(Stored entries)
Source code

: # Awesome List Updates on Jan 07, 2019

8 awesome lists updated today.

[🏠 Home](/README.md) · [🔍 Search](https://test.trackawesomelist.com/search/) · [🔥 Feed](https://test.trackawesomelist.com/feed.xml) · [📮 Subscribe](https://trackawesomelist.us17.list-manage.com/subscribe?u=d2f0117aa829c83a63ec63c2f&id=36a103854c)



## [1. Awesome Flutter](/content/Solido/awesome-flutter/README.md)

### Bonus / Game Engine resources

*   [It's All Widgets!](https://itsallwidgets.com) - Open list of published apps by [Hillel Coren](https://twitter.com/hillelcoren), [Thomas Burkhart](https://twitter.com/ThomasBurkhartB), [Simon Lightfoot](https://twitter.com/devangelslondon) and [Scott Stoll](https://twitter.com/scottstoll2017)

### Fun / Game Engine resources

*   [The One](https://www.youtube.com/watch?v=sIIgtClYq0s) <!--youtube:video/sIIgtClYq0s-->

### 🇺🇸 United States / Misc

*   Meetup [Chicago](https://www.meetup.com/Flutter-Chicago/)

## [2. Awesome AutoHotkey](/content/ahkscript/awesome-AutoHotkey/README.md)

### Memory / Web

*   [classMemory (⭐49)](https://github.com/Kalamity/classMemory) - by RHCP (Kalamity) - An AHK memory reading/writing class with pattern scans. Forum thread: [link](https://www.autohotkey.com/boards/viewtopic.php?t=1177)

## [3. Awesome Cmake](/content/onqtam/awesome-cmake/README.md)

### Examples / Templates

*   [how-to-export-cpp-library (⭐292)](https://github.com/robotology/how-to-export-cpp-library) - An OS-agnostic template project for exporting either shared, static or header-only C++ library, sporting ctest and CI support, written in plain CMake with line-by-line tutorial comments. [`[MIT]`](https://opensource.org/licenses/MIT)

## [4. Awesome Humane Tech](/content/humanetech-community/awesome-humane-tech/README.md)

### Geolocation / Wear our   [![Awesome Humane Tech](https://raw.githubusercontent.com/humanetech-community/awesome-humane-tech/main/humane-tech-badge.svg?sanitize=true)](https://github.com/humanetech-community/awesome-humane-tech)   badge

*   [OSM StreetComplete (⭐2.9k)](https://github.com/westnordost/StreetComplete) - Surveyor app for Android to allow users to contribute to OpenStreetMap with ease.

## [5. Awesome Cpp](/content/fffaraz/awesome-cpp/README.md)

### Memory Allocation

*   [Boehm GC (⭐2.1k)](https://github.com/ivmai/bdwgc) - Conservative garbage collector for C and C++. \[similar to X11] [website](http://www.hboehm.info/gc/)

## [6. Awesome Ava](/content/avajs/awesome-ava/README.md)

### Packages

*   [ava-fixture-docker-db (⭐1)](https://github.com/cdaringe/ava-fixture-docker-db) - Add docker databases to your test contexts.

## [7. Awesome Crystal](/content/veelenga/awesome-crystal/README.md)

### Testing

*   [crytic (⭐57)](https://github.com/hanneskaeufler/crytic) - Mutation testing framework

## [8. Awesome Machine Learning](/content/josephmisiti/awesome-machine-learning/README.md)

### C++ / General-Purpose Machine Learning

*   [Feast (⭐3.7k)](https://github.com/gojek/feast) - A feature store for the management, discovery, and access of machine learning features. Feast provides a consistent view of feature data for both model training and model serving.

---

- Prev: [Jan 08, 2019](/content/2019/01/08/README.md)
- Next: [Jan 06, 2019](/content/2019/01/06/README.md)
--
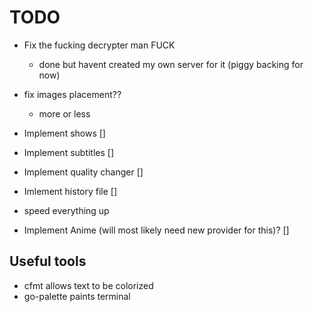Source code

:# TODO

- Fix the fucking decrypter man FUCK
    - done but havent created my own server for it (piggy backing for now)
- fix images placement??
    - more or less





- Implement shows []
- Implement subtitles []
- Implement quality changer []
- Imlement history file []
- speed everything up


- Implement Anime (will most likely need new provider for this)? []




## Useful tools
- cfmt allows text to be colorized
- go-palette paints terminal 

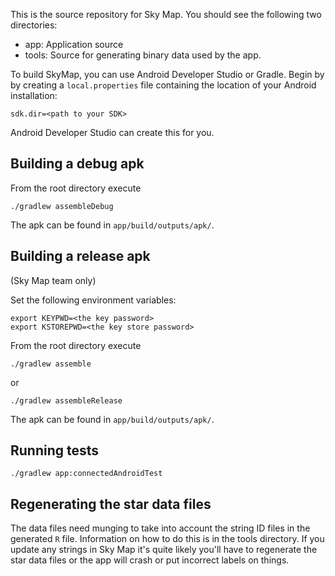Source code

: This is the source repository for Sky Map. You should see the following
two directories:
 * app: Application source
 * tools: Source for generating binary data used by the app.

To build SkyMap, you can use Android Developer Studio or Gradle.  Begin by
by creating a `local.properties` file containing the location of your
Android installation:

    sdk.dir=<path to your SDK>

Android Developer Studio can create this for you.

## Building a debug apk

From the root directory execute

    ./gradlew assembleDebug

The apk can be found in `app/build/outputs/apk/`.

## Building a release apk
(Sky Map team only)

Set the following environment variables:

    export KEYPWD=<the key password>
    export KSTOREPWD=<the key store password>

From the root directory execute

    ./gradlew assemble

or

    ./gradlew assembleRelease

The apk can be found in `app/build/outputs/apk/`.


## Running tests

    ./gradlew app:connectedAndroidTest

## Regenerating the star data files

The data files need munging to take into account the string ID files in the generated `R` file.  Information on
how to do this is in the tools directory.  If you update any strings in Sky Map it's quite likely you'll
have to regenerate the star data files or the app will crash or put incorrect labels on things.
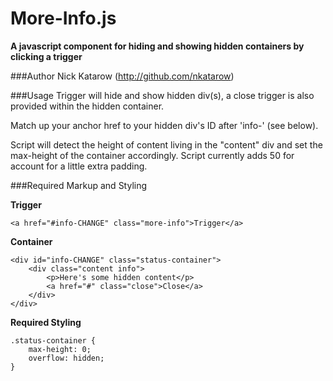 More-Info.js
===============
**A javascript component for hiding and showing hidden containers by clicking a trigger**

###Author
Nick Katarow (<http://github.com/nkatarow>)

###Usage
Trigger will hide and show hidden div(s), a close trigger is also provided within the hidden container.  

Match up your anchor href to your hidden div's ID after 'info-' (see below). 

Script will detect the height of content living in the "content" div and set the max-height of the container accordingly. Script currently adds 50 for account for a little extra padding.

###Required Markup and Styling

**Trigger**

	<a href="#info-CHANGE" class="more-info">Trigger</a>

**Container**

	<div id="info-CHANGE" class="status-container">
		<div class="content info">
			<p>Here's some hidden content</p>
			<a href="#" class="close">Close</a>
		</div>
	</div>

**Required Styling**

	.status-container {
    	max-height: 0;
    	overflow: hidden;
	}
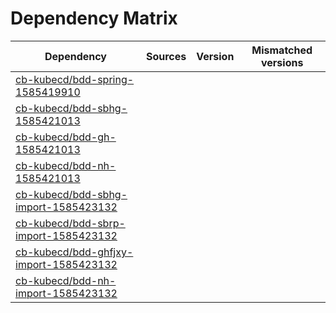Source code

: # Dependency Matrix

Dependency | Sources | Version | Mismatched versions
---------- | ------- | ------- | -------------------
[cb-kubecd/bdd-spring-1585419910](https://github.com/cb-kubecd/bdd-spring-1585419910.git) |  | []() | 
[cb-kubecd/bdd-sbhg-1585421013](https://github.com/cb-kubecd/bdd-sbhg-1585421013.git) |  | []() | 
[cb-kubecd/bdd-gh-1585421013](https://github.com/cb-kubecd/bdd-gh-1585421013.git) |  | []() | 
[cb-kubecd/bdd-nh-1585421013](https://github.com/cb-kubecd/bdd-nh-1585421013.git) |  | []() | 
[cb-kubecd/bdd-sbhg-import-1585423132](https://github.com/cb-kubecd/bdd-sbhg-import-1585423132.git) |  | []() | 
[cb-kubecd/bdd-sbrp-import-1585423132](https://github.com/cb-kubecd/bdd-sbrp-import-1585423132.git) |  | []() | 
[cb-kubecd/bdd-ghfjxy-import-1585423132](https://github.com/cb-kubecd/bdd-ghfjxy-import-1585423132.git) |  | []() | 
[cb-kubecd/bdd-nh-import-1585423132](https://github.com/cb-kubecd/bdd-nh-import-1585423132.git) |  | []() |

- Work order
Among the records, find every line holding the word "resources" and copy it.

- Task result
### Bonus / Game Engine resources
### Fun / Game Engine resources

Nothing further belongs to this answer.